■ **Entries supplied**:
***

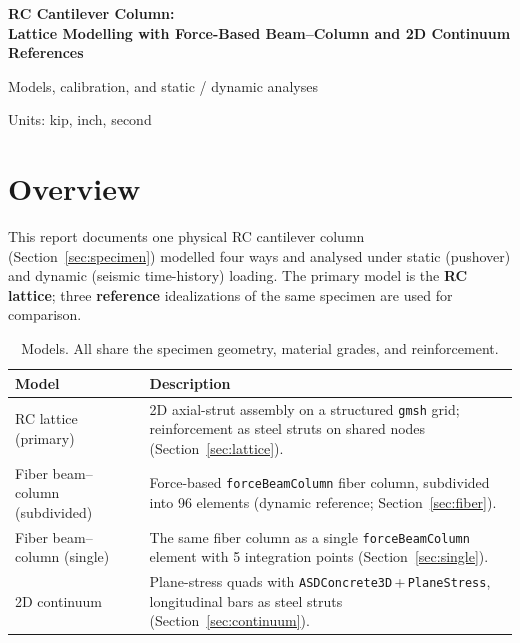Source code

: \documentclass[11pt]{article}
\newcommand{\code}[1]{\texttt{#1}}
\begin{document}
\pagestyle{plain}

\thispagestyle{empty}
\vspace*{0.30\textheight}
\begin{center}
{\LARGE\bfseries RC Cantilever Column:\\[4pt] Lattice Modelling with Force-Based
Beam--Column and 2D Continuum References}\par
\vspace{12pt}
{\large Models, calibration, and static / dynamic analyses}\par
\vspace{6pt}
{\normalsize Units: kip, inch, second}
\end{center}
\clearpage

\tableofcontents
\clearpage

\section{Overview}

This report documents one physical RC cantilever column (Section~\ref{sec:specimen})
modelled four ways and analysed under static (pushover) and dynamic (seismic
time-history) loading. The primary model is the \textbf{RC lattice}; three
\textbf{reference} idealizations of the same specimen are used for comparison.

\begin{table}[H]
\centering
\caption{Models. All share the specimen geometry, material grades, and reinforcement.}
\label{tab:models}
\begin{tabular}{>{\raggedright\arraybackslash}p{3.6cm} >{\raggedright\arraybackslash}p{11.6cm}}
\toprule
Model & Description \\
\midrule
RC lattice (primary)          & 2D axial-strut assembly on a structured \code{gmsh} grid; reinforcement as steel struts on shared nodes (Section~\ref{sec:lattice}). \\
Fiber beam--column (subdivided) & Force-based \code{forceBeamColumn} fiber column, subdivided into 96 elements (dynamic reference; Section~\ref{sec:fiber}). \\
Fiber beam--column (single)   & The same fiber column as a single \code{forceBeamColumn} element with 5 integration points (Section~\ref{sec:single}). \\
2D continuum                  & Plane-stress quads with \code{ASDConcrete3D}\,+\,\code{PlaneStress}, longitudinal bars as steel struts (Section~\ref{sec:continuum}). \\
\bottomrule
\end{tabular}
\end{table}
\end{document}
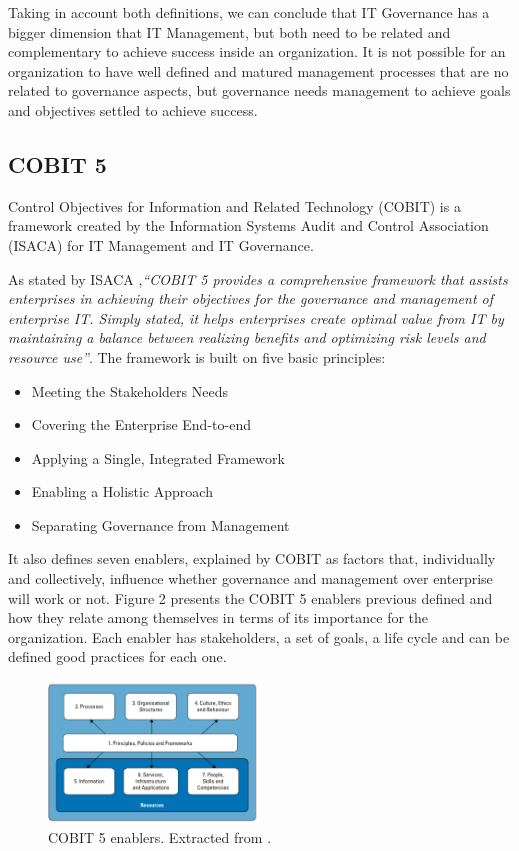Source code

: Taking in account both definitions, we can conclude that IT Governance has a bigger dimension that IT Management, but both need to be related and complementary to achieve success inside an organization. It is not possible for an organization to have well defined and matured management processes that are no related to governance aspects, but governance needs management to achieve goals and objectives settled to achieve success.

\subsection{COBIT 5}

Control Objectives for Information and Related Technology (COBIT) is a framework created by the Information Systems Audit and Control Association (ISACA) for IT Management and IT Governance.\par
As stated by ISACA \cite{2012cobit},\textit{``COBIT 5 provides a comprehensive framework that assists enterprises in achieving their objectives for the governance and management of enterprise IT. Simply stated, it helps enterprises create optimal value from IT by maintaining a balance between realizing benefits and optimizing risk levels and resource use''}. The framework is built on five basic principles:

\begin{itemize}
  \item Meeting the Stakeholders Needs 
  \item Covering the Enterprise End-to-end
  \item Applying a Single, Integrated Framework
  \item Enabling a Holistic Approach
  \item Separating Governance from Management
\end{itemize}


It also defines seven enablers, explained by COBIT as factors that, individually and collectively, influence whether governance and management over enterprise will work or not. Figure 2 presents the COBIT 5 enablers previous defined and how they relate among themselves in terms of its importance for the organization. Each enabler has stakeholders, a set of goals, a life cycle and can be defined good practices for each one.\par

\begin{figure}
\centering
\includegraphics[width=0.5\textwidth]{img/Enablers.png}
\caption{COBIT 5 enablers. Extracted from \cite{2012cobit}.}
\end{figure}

***

■ **What is being asked**: What you give back should match the entries above exactly, except that pictures are dropped.

■ **Answer space**:
Source code

: \documentclass[11pt]{article}
\newcommand{\code}[1]{\texttt{#1}}
\begin{document}
\pagestyle{plain}

\thispagestyle{empty}
\vspace*{0.30\textheight}
\begin{center}
{\LARGE\bfseries RC Cantilever Column:\\[4pt] Lattice Modelling with Force-Based
Beam--Column and 2D Continuum References}\par
\vspace{12pt}
{\large Models, calibration, and static / dynamic analyses}\par
\vspace{6pt}
{\normalsize Units: kip, inch, second}
\end{center}
\clearpage

\tableofcontents
\clearpage

\section{Overview}

This report documents one physical RC cantilever column (Section~\ref{sec:specimen})
modelled four ways and analysed under static (pushover) and dynamic (seismic
time-history) loading. The primary model is the \textbf{RC lattice}; three
\textbf{reference} idealizations of the same specimen are used for comparison.

\begin{table}[H]
\centering
\caption{Models. All share the specimen geometry, material grades, and reinforcement.}
\label{tab:models}
\begin{tabular}{>{\raggedright\arraybackslash}p{3.6cm} >{\raggedright\arraybackslash}p{11.6cm}}
\toprule
Model & Description \\
\midrule
RC lattice (primary)          & 2D axial-strut assembly on a structured \code{gmsh} grid; reinforcement as steel struts on shared nodes (Section~\ref{sec:lattice}). \\
Fiber beam--column (subdivided) & Force-based \code{forceBeamColumn} fiber column, subdivided into 96 elements (dynamic reference; Section~\ref{sec:fiber}). \\
Fiber beam--column (single)   & The same fiber column as a single \code{forceBeamColumn} element with 5 integration points (Section~\ref{sec:single}). \\
2D continuum                  & Plane-stress quads with \code{ASDConcrete3D}\,+\,\code{PlaneStress}, longitudinal bars as steel struts (Section~\ref{sec:continuum}). \\
\bottomrule
\end{tabular}
\end{table}
\end{document}
Source code

: Taking in account both definitions, we can conclude that IT Governance has a bigger dimension that IT Management, but both need to be related and complementary to achieve success inside an organization. It is not possible for an organization to have well defined and matured management processes that are no related to governance aspects, but governance needs management to achieve goals and objectives settled to achieve success.

\subsection{COBIT 5}

Control Objectives for Information and Related Technology (COBIT) is a framework created by the Information Systems Audit and Control Association (ISACA) for IT Management and IT Governance.\par
As stated by ISACA \cite{2012cobit},\textit{``COBIT 5 provides a comprehensive framework that assists enterprises in achieving their objectives for the governance and management of enterprise IT. Simply stated, it helps enterprises create optimal value from IT by maintaining a balance between realizing benefits and optimizing risk levels and resource use''}. The framework is built on five basic principles:

\begin{itemize}
  \item Meeting the Stakeholders Needs 
  \item Covering the Enterprise End-to-end
  \item Applying a Single, Integrated Framework
  \item Enabling a Holistic Approach
  \item Separating Governance from Management
\end{itemize}


It also defines seven enablers, explained by COBIT as factors that, individually and collectively, influence whether governance and management over enterprise will work or not. Figure 2 presents the COBIT 5 enablers previous defined and how they relate among themselves in terms of its importance for the organization. Each enabler has stakeholders, a set of goals, a life cycle and can be defined good practices for each one.\par

\begin{figure}
\centering
\includegraphics[width=0.5\textwidth]{img/Enablers.png}
\caption{COBIT 5 enablers. Extracted from \cite{2012cobit}.}
\end{figure}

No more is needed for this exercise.